August 8th, 2017 4:40 am

Eye doctors are fast-tracking efforts to improve stem cell transplants to save the sight of people blinded in Londons acid attack epidemic, the Standard can reveal.

Research at The Royal Free Hospital aims to boost success rates, particularly where cells are taken from deceased donors at present, three-quarters of such transplants fail.

Corneal stem cell transplants have been used for some time on acid victims, including model Katie Piper.

But they are difficult and risky to perform, with doctors hampered by a shortage of donated eyes.

They are most successful when one eye is damaged and cells can be transplanted from the healthy eye. This works in about seven out of 10 cases.

The success rate is about 25 per cent when both eyes are damaged and cells are harvested from the eye of a deceased donor.

Research: consultant Alex Shortt, right, and student Harley Buck at The Royal Free Hospital

Consultant ophthalmic surgeon Alex Shortt, who is carrying out the research at the Royal Frees institute of immunity and transplantation in Hampstead, said the aim was a success rate of 95 per cent. The work is being funded by the Wellcome Trust and Moorfields Eye Charity.

A total of 454 acid attacks were reported to the Metropolitan police last year, almost three times the number in 2014. Mr Shortt said: The last six to 12 months has seen demand for these treatments rise hugely.

He said the challenge was to remove scar tissue without creating a new scar as the eye healed. A sample of healthy corneal stem cells are grown in the laboratory to form a sheet, which is attached to the surface of the damaged eye to enable the cornea to regenerate.

The success rate is about 68 per cent. It fails in three out of 10 people. They regrow a scar and they go blind again, Mr Shortt added.

We are trying to move to the point where we can use donor cells and prevent the body from rejecting them. Then we can treat patients more cheaply, and have a bank of cells ready to go as soon as we see a severe injury.

Next week NHS rationing body NICE is due to decide whether to approve an 80,000 Italian stem cell treatment, Holoclar, that works for seven in 10 patients. However, it is only effective where cells can be taken from the patients undamaged eye.
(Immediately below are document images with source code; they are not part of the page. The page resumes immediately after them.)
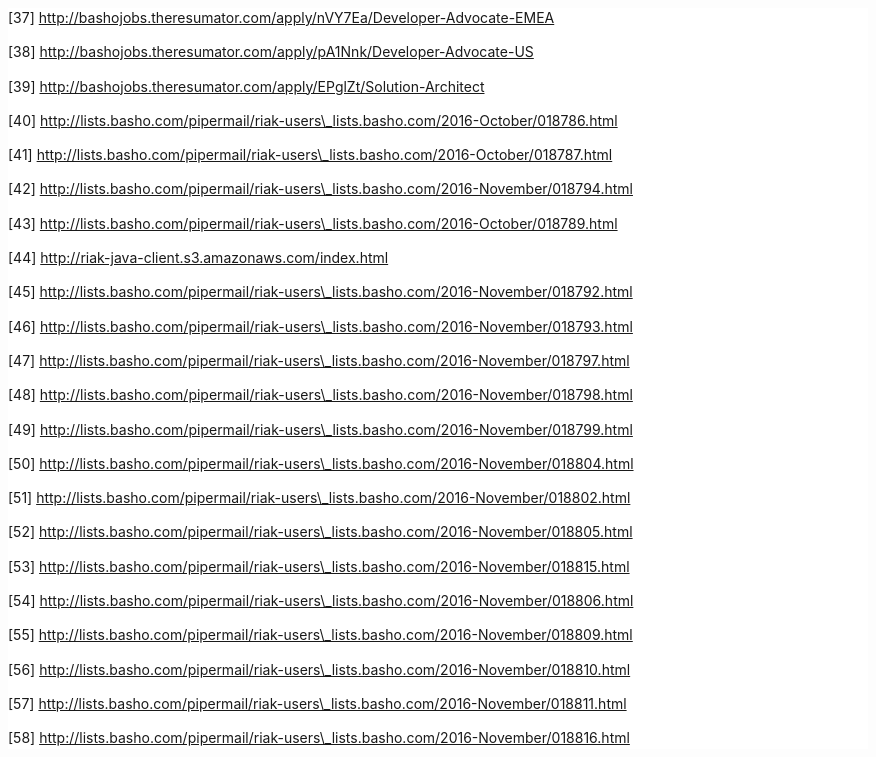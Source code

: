 [37] http://bashojobs.theresumator.com/apply/nVY7Ea/Developer-Advocate-EMEA

[38] http://bashojobs.theresumator.com/apply/pA1Nnk/Developer-Advocate-US

[39] http://bashojobs.theresumator.com/apply/EPglZt/Solution-Architect

[40]
http://lists.basho.com/pipermail/riak-users\_lists.basho.com/2016-October/018786.html

[41]
http://lists.basho.com/pipermail/riak-users\_lists.basho.com/2016-October/018787.html

[42]
http://lists.basho.com/pipermail/riak-users\_lists.basho.com/2016-November/018794.html

[43]
http://lists.basho.com/pipermail/riak-users\_lists.basho.com/2016-October/018789.html

[44] http://riak-java-client.s3.amazonaws.com/index.html

[45]
http://lists.basho.com/pipermail/riak-users\_lists.basho.com/2016-November/018792.html

[46]
http://lists.basho.com/pipermail/riak-users\_lists.basho.com/2016-November/018793.html

[47]
http://lists.basho.com/pipermail/riak-users\_lists.basho.com/2016-November/018797.html

[48]
http://lists.basho.com/pipermail/riak-users\_lists.basho.com/2016-November/018798.html

[49]
http://lists.basho.com/pipermail/riak-users\_lists.basho.com/2016-November/018799.html

[50]
http://lists.basho.com/pipermail/riak-users\_lists.basho.com/2016-November/018804.html

[51]
http://lists.basho.com/pipermail/riak-users\_lists.basho.com/2016-November/018802.html

[52]
http://lists.basho.com/pipermail/riak-users\_lists.basho.com/2016-November/018805.html

[53]
http://lists.basho.com/pipermail/riak-users\_lists.basho.com/2016-November/018815.html

[54]
http://lists.basho.com/pipermail/riak-users\_lists.basho.com/2016-November/018806.html

[55]
http://lists.basho.com/pipermail/riak-users\_lists.basho.com/2016-November/018809.html

[56]
http://lists.basho.com/pipermail/riak-users\_lists.basho.com/2016-November/018810.html

[57]
http://lists.basho.com/pipermail/riak-users\_lists.basho.com/2016-November/018811.html

[58]
http://lists.basho.com/pipermail/riak-users\_lists.basho.com/2016-November/018816.html
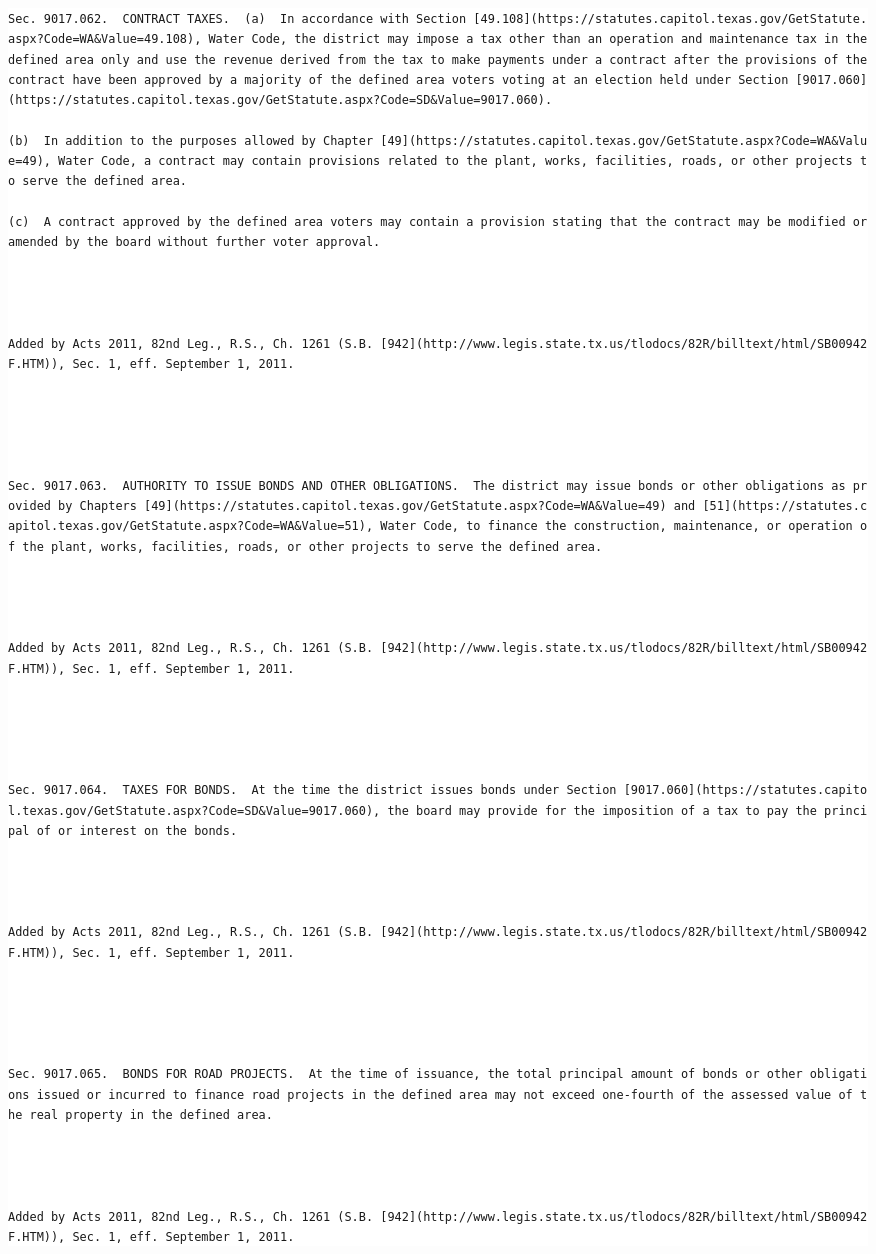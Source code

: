     
    
    
    
    Sec. 9017.062.  CONTRACT TAXES.  (a)  In accordance with Section [49.108](https://statutes.capitol.texas.gov/GetStatute.aspx?Code=WA&Value=49.108), Water Code, the district may impose a tax other than an operation and maintenance tax in the defined area only and use the revenue derived from the tax to make payments under a contract after the provisions of the contract have been approved by a majority of the defined area voters voting at an election held under Section [9017.060](https://statutes.capitol.texas.gov/GetStatute.aspx?Code=SD&Value=9017.060).
    
    (b)  In addition to the purposes allowed by Chapter [49](https://statutes.capitol.texas.gov/GetStatute.aspx?Code=WA&Value=49), Water Code, a contract may contain provisions related to the plant, works, facilities, roads, or other projects to serve the defined area.
    
    (c)  A contract approved by the defined area voters may contain a provision stating that the contract may be modified or amended by the board without further voter approval.
    
    
    
    
    Added by Acts 2011, 82nd Leg., R.S., Ch. 1261 (S.B. [942](http://www.legis.state.tx.us/tlodocs/82R/billtext/html/SB00942F.HTM)), Sec. 1, eff. September 1, 2011.
    
    
    
    
    
    Sec. 9017.063.  AUTHORITY TO ISSUE BONDS AND OTHER OBLIGATIONS.  The district may issue bonds or other obligations as provided by Chapters [49](https://statutes.capitol.texas.gov/GetStatute.aspx?Code=WA&Value=49) and [51](https://statutes.capitol.texas.gov/GetStatute.aspx?Code=WA&Value=51), Water Code, to finance the construction, maintenance, or operation of the plant, works, facilities, roads, or other projects to serve the defined area.
    
    
    
    
    Added by Acts 2011, 82nd Leg., R.S., Ch. 1261 (S.B. [942](http://www.legis.state.tx.us/tlodocs/82R/billtext/html/SB00942F.HTM)), Sec. 1, eff. September 1, 2011.
    
    
    
    
    
    Sec. 9017.064.  TAXES FOR BONDS.  At the time the district issues bonds under Section [9017.060](https://statutes.capitol.texas.gov/GetStatute.aspx?Code=SD&Value=9017.060), the board may provide for the imposition of a tax to pay the principal of or interest on the bonds.
    
    
    
    
    Added by Acts 2011, 82nd Leg., R.S., Ch. 1261 (S.B. [942](http://www.legis.state.tx.us/tlodocs/82R/billtext/html/SB00942F.HTM)), Sec. 1, eff. September 1, 2011.
    
    
    
    
    
    Sec. 9017.065.  BONDS FOR ROAD PROJECTS.  At the time of issuance, the total principal amount of bonds or other obligations issued or incurred to finance road projects in the defined area may not exceed one-fourth of the assessed value of the real property in the defined area.
    
    
    
    
    Added by Acts 2011, 82nd Leg., R.S., Ch. 1261 (S.B. [942](http://www.legis.state.tx.us/tlodocs/82R/billtext/html/SB00942F.HTM)), Sec. 1, eff. September 1, 2011.
    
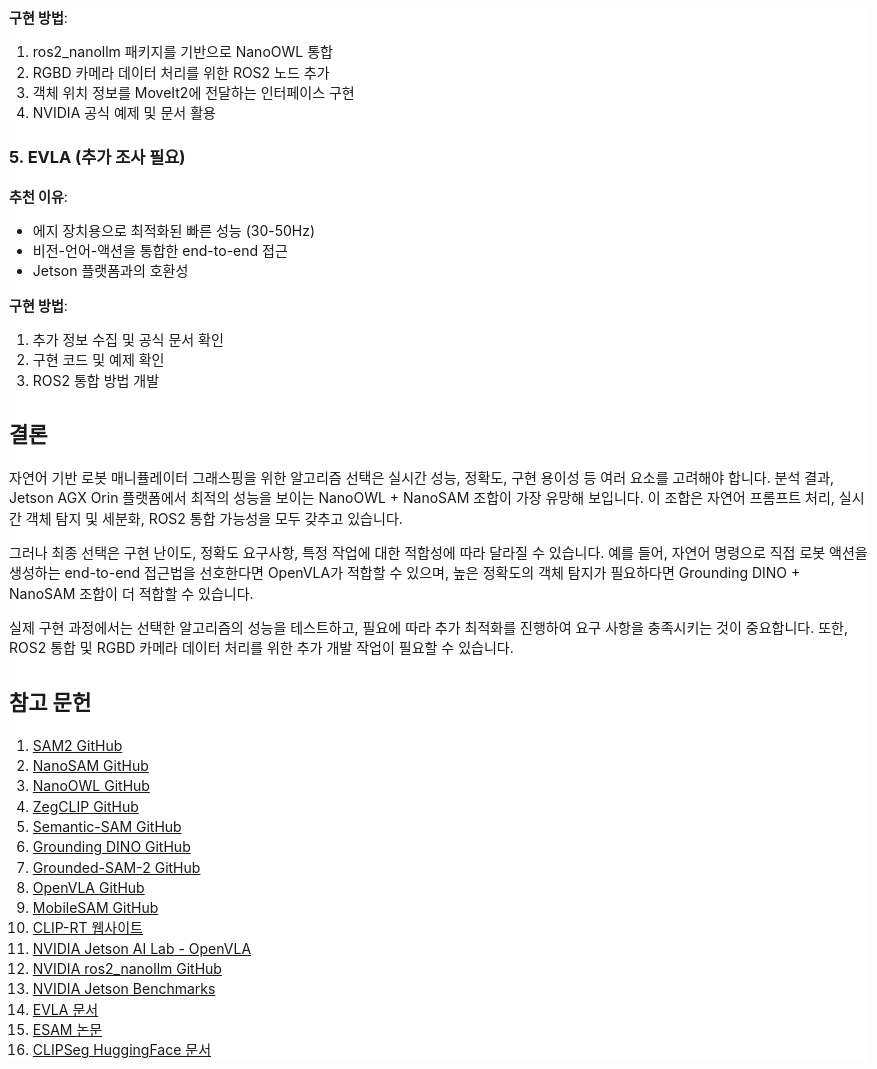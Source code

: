 **구현 방법**:
1. ros2_nanollm 패키지를 기반으로 NanoOWL 통합
2. RGBD 카메라 데이터 처리를 위한 ROS2 노드 추가
3. 객체 위치 정보를 MoveIt2에 전달하는 인터페이스 구현
4. NVIDIA 공식 예제 및 문서 활용

### 5. EVLA (추가 조사 필요)

**추천 이유**:
- 에지 장치용으로 최적화된 빠른 성능 (30-50Hz)
- 비전-언어-액션을 통합한 end-to-end 접근
- Jetson 플랫폼과의 호환성

**구현 방법**:
1. 추가 정보 수집 및 공식 문서 확인
2. 구현 코드 및 예제 확인
3. ROS2 통합 방법 개발

## 결론

자연어 기반 로봇 매니퓰레이터 그래스핑을 위한 알고리즘 선택은 실시간 성능, 정확도, 구현 용이성 등 여러 요소를 고려해야 합니다. 분석 결과, Jetson AGX Orin 플랫폼에서 최적의 성능을 보이는 NanoOWL + NanoSAM 조합이 가장 유망해 보입니다. 이 조합은 자연어 프롬프트 처리, 실시간 객체 탐지 및 세분화, ROS2 통합 가능성을 모두 갖추고 있습니다.

그러나 최종 선택은 구현 난이도, 정확도 요구사항, 특정 작업에 대한 적합성에 따라 달라질 수 있습니다. 예를 들어, 자연어 명령으로 직접 로봇 액션을 생성하는 end-to-end 접근법을 선호한다면 OpenVLA가 적합할 수 있으며, 높은 정확도의 객체 탐지가 필요하다면 Grounding DINO + NanoSAM 조합이 더 적합할 수 있습니다.

실제 구현 과정에서는 선택한 알고리즘의 성능을 테스트하고, 필요에 따라 추가 최적화를 진행하여 요구 사항을 충족시키는 것이 중요합니다. 또한, ROS2 통합 및 RGBD 카메라 데이터 처리를 위한 추가 개발 작업이 필요할 수 있습니다.

## 참고 문헌

1. [SAM2 GitHub](https://github.com/facebookresearch/segment-anything)
2. [NanoSAM GitHub](https://github.com/NVIDIA-AI-IOT/nanosam)
3. [NanoOWL GitHub](https://github.com/NVIDIA-AI-IOT/nanoowl)
4. [ZegCLIP GitHub](https://github.com/ZiqinZhou66/ZegCLIP)
5. [Semantic-SAM GitHub](https://github.com/UX-Decoder/Semantic-SAM)
6. [Grounding DINO GitHub](https://github.com/IDEA-Research/GroundingDINO)
7. [Grounded-SAM-2 GitHub](https://github.com/IDEA-Research/Grounded-SAM-2)
8. [OpenVLA GitHub](https://github.com/openvla/openvla)
9. [MobileSAM GitHub](https://github.com/ChaoningZhang/MobileSAM)
10. [CLIP-RT 웹사이트](https://clip-rt.github.io/)
11. [NVIDIA Jetson AI Lab - OpenVLA](https://www.jetson-ai-lab.com/openvla.html)
12. [NVIDIA ros2_nanollm GitHub](https://github.com/NVIDIA-AI-IOT/ros2_nanollm)
13. [NVIDIA Jetson Benchmarks](https://developer.nvidia.com/embedded/jetson-benchmarks)
14. [EVLA 문서](https://docs.zeroth.bot/ml/evla)
15. [ESAM 논문](https://arxiv.org/abs/2412.10678)
16. [CLIPSeg HuggingFace 문서](https://huggingface.co/docs/transformers/v4.46.0/model_doc/clipseg)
NICE is likely to require patients to undergo a cheaper treatment first.

Medics are also appealing for more people to donate their corneas after death. NHS Blood and Transplant said more than one in 10 donors place restrictions on the use of their eyes, the most for any organ.

About 70 corneas a week are needed but 50 are donated. Hundreds of corneas are imported from the US and Europe.